A mim ela não pareceu ser uma mulher que gostava de jogos de
poder, mas não
insisti. As dinâmicas da família alheia são sempre tão
impenetráveis. Ele deve ter seus
motivos para mantê-los a distância, sei que tem, e com
certeza esses motivos estão
centrados em proteger a mim e a Evie.
Então por que estou me perguntando agora se isso era mesmo
verdade? É essa casa,
essa situação, tudo o que tem acontecido aqui — estão me
fazendo duvidar de mim
mesma, de nós dois. Se não tomar cuidado, vou acabar
enlouquecendo, vou acabar igual
a ela. Igual à Rachel.
Estou aqui sentada esperando a hora de tirar os lençóis da
secadora de roupas. Penso
em ligar a televisão e ver se não está passando um episódio
de Friends que eu não tenha
visto trezentas vezes, penso em fazer meus alongamentos de
ioga, e também no livro que
está em cima da minha mesinha de cabeceira, do qual só li
doze páginas nas últimas duas
semanas. Penso no laptop de Tom na mesa de centro da sala.
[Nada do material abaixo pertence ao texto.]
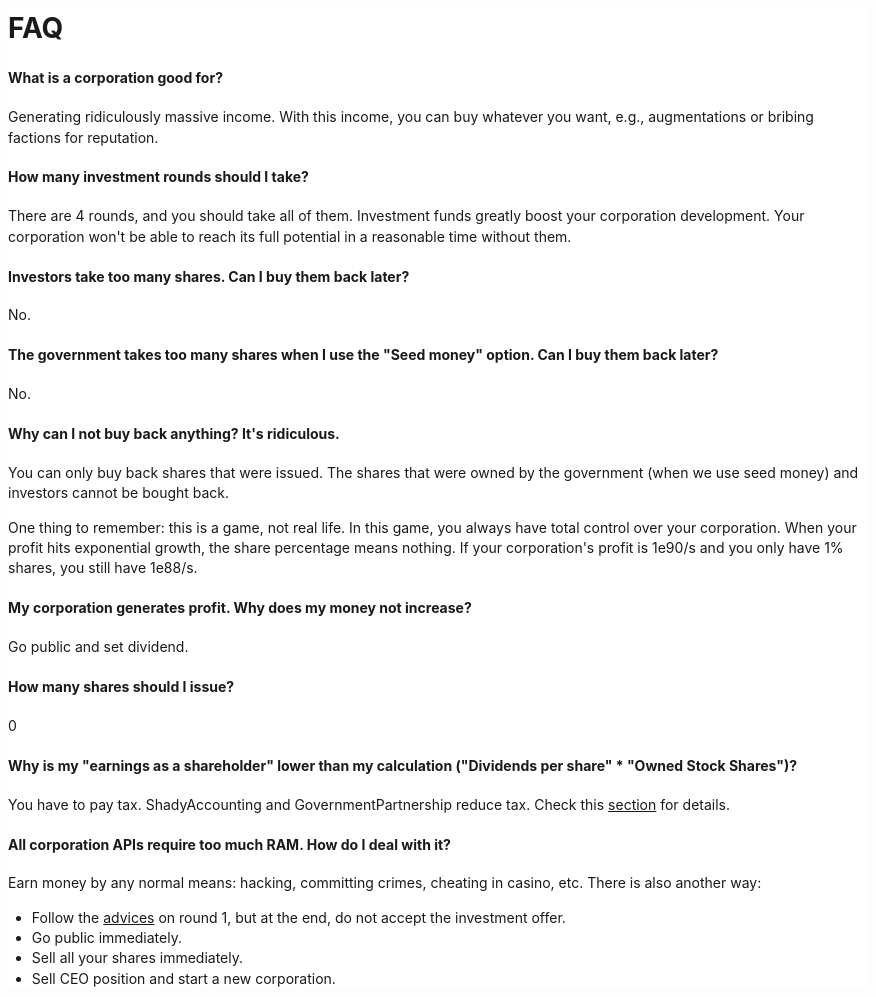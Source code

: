 # FAQ

#### What is a corporation good for?

Generating ridiculously massive income. With this income, you can buy whatever you want, e.g., augmentations or bribing factions for reputation.

#### How many investment rounds should I take?

There are 4 rounds, and you should take all of them. Investment funds greatly boost your corporation development. Your corporation won't be able to reach its full potential in a reasonable time without them.

#### Investors take too many shares. Can I buy them back later?

No.

#### The government takes too many shares when I use the "Seed money" option. Can I buy them back later?

No.

#### Why can I not buy back anything? It's ridiculous.

You can only buy back shares that were issued. The shares that were owned by the government (when we use seed money) and investors cannot be bought back.

One thing to remember: this is a game, not real life. In this game, you always have total control over your corporation. When your profit hits exponential growth, the share percentage means nothing. If your corporation's profit is 1e90/s and you only have 1% shares, you still have 1e88/s.

#### My corporation generates profit. Why does my money not increase?

Go public and set dividend.

#### How many shares should I issue?

0

#### Why is my "earnings as a shareholder" lower than my calculation ("Dividends per share" \* "Owned Stock Shares")?

You have to pay tax. ShadyAccounting and GovernmentPartnership reduce tax. Check this [section](./financial-statement.md) for details.

#### All corporation APIs require too much RAM. How do I deal with it?

Earn money by any normal means: hacking, committing crimes, cheating in casino, etc. There is also another way:

- Follow the [advices](./general-advice.md) on round 1, but at the end, do not accept the investment offer.
- Go public immediately.
- Sell all your shares immediately.
- Sell CEO position and start a new corporation.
E então faço as coisas que jamais pensei que fosse fazer.
Pego a garrafa de vinho tinto
que sobrou do jantar de ontem e me sirvo de uma taça. Então
vou à sala e pego o laptop
dele, ligo e começo a tentar adivinhar a senha.
Estou me comportando igual a ela: bebendo sozinha e
espionando Tom. As coisas que
ela fazia e ele detestava. Mas, ultimamente — mais especificamente,
desde hoje de manhã
— tudo mudou. Se ele vai mentir, então vou conferir o que
anda fazendo. É justo, não é?
Sinto falta de um pouco de justiça na minha vida. Então
tento adivinhar a senha. Tento
nomes em diferentes combinações: o meu e o dele, o dele e o
de Evie, o meu e o de Evie,
nós três juntos, de trás para a frente e na ordem certa.
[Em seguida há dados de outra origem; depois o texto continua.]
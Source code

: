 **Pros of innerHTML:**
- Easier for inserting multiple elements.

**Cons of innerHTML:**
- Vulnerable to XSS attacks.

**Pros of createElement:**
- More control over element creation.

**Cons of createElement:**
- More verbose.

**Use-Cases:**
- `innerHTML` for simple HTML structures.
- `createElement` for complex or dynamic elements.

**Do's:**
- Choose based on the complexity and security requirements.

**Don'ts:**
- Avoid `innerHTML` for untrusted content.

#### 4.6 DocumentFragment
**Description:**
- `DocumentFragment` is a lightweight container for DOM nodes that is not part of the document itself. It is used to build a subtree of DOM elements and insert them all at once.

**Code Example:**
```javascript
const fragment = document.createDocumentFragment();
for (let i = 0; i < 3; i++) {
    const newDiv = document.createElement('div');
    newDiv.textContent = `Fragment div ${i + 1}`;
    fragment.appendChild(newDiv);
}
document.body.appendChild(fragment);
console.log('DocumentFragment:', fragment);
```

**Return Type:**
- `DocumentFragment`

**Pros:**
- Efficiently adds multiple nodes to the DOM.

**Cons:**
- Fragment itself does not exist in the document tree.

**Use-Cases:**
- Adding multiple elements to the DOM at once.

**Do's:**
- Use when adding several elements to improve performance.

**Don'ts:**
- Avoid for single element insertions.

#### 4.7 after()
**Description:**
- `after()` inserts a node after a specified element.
Nossas datas importantes, em
várias combinações. A primeira vez que nos vimos, a primeira
vez que transamos. O
número 34, a casa na Cranham Road; o número 23, esta casa.
Tento usar a criatividade
— muitos homens usam nomes de time de futebol como senha,
acho, mas Tom não liga
para futebol; gosta mais de críquete, então experimento os
times Boycott, Botham e
Ashes. Não sei o nome de nenhum dos times mais novos. Termino
minha taça e me sirvo
de outra, pela metade. Na verdade, até que estou me
divertindo com essa tentativa de
descobrir a senha dele. Penso em bandas e filmes de que
gosta, atrizes que acha bonitas.
Digito senha; digito 1234.
Um guincho agoniante soa lá fora quando o trem de Londres
para no sinal, como
unhas arranhando um quadro-negro. Trincando os dentes de
aflição, bebo mais um gole
de vinho e, ao fazer isso, vejo que horas são — meu Deus,
são quase sete e Evie ainda
dorme, e ele estará em casa a qualquer momento, e é
exatamente quando estou pensando
nisso que ouço barulho de chave na porta e meu coração para.
Fecho o laptop de um estalo e fico de pé num pulo,
derrubando minha cadeira e
fazendo o maior barulho. Evie desperta e começa a chorar.
Devolvo o computador à
mesa de centro antes que ele entre na sala, mas ele percebe
que há algo estranho, me
encara e pergunta:
— O que aconteceu aqui?
— Nada, nada — respondo. — Derrubei uma cadeira sem querer.
Ele pega Evie de seu carrinho para niná-la, e eu vejo minha
imagem no espelho do
corredor, o rosto pálido e os lábios manchados de vinho.